Imagine-se em maio de 1822. Rio de Janeiro de um Brasil colonial, quatro meses antes da sua independência.
Cheiro pesado de esgoto a céu aberto, calor litorâneo de escorrer melaços de suor por debaixo de paletós e cartolas ou longos vestidos e espartilhos.
No ar, murmurinhos que alimentam uma vibração que engorda, acumula a vontade generalizada de uma Constituinte com cunho democrático numa terra ainda submetida aos mandos e desmandos de europeus menores, sem generosidade e com foco na ganância por títulos e riquezas.
Em momentos conturbados, a força da genialidade explode.
José Bonifácio de Andrada e Silva, naturalista, mineralogista, bacharel em direito, matemático, pensador, estadista e poeta, é o então primeiro-ministro de Dom Pedro I e, tomado pelo mesmo sentimento de que as coisas naquela “terra brasilis” deveriam mudar, prega à plena voz a necessidade de uma grande Aliança ou Federação Americana, de um comércio livre, da abolição do escravagismo e do tráfico de pessoas.

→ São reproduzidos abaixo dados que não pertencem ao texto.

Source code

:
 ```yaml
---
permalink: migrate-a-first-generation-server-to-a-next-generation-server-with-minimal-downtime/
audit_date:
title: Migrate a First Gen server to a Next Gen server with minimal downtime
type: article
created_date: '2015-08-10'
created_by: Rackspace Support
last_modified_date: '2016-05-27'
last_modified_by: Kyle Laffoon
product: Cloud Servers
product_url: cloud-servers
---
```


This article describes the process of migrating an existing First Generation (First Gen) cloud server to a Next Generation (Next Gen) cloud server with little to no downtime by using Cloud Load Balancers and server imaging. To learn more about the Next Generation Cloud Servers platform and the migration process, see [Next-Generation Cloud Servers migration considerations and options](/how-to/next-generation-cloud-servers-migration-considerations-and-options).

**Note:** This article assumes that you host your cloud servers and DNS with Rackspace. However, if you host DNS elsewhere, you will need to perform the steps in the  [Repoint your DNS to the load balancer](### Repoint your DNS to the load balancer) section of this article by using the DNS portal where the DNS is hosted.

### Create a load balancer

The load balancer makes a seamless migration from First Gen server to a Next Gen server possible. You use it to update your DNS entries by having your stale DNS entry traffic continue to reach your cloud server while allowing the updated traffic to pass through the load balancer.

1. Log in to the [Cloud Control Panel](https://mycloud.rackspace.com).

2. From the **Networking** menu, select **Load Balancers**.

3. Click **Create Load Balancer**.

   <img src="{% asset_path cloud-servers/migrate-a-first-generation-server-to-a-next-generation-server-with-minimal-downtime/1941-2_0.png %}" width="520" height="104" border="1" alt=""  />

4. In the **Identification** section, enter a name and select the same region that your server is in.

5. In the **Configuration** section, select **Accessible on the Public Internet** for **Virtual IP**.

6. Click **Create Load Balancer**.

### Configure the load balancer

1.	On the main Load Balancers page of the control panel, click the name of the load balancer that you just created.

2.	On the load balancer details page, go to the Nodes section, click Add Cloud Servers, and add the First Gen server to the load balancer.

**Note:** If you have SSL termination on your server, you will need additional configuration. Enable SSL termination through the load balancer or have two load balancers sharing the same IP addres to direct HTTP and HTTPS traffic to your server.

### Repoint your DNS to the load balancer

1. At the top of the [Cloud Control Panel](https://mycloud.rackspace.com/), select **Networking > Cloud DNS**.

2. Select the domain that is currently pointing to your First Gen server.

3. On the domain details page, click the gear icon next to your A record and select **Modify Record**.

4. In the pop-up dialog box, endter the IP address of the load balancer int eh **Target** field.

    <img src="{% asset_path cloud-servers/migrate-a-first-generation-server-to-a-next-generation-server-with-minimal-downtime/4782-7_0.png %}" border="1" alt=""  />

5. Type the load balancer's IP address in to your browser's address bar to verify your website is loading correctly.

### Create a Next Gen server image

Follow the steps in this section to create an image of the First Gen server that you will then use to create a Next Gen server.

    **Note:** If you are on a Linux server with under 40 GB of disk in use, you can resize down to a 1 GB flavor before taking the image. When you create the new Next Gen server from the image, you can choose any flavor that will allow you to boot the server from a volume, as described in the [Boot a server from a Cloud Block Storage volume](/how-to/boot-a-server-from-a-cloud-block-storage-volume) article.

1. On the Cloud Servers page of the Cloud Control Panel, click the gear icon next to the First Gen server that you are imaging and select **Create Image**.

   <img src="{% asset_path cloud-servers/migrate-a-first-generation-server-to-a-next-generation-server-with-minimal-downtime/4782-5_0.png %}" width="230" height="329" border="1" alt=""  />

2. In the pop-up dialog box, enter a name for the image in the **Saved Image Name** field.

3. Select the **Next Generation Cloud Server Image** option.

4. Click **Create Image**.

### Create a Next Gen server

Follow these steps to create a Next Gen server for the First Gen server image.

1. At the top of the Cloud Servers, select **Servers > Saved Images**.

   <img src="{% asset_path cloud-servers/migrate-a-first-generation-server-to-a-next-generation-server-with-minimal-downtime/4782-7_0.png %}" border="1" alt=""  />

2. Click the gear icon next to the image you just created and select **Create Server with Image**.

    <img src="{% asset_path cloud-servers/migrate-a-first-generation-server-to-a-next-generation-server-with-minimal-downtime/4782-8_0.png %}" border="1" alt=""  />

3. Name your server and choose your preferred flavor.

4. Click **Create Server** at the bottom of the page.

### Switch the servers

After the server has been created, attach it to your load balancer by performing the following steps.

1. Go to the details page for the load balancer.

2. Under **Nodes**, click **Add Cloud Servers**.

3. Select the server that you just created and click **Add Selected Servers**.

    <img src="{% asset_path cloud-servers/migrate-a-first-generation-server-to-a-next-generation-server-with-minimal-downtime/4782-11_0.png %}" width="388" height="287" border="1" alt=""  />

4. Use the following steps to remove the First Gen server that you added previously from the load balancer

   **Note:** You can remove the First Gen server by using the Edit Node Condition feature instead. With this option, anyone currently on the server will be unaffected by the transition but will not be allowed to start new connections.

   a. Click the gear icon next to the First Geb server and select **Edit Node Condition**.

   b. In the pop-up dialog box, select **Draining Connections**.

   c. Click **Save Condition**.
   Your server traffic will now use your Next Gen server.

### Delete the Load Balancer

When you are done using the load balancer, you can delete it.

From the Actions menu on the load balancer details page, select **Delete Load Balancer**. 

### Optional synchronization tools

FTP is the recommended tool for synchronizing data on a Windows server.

Além de um Poder Judiciário imparcial.
Mais: que o governo deve agir conforme sua própria natureza, independente e plenamente, nos limites da lei.
Porém, distintamente das outras lideranças (populares ou aristocráticas, com suas mentes medíocres, medianas, e visões limitadas), prefere garantir a unidade nacional, firmar a solidariedade das províncias e, só depois, cuidar das demais propostas, inclusive a da Constituinte.
O entusiasmo disseminado quanto a essa lhe gera temor: teme as desordens, os excessos das facções radicalistas e dos grupos partidários de cunho personalista.
Congelam-lhe os ossos a ameaça da tirania, dos demagogos e agitadores, sempre incapazes de quaisquer ações construtivas: almas que se alimentam da desordem, do desrespeito às liberdades e da desorganização.
– “Hei de dar um pontapé nestes revolucionários e atirar com eles no Inferno”, afirma neste momento que precede o famoso 07 de setembro nacional.
Pensar e agir, portanto, de um estadista: preservar seu povo. Força manifesta de um gênio. E desse espírito, somos os herdeiros.
Mais: ao nascermos, ganhamos, sem qualquer esforço, a posse pacífica de uma das mais belas partes do planeta quanto à extensão do território, à fertilidade do solo, tesouros do subsolo e à qualidade do clima.
Vivemos, hoje mais do que qualquer tempo passado, sob o manto de instituições políticas voltadas para os fins das liberdades civil e religiosa, individuais e coletivas - garantias e fundamentos pelos quais não trabalhamos para os adquirir nem para os estabelecer: um legado que nos foi transmitido gratuitamente por ancestrais com firmeza de caráter, bravos e patrióticos.
Temos uma tarefa: apenas a de transmitir esse legado.
Há riscos? Sempre há. Externos? Também.
Tenho comigo que, se algum dia eles chegarem, não virão mais do além-mar: é provável que rebente entre nós mesmos. Se nossa sina for a da destruição, seremos nós mesmos os autores e perpetradores.
Por outro lado e enquanto homens e mulheres livres, temos a opção pela responsabilidade de escolhermos viver para sempre ou tombar pelo suicídio.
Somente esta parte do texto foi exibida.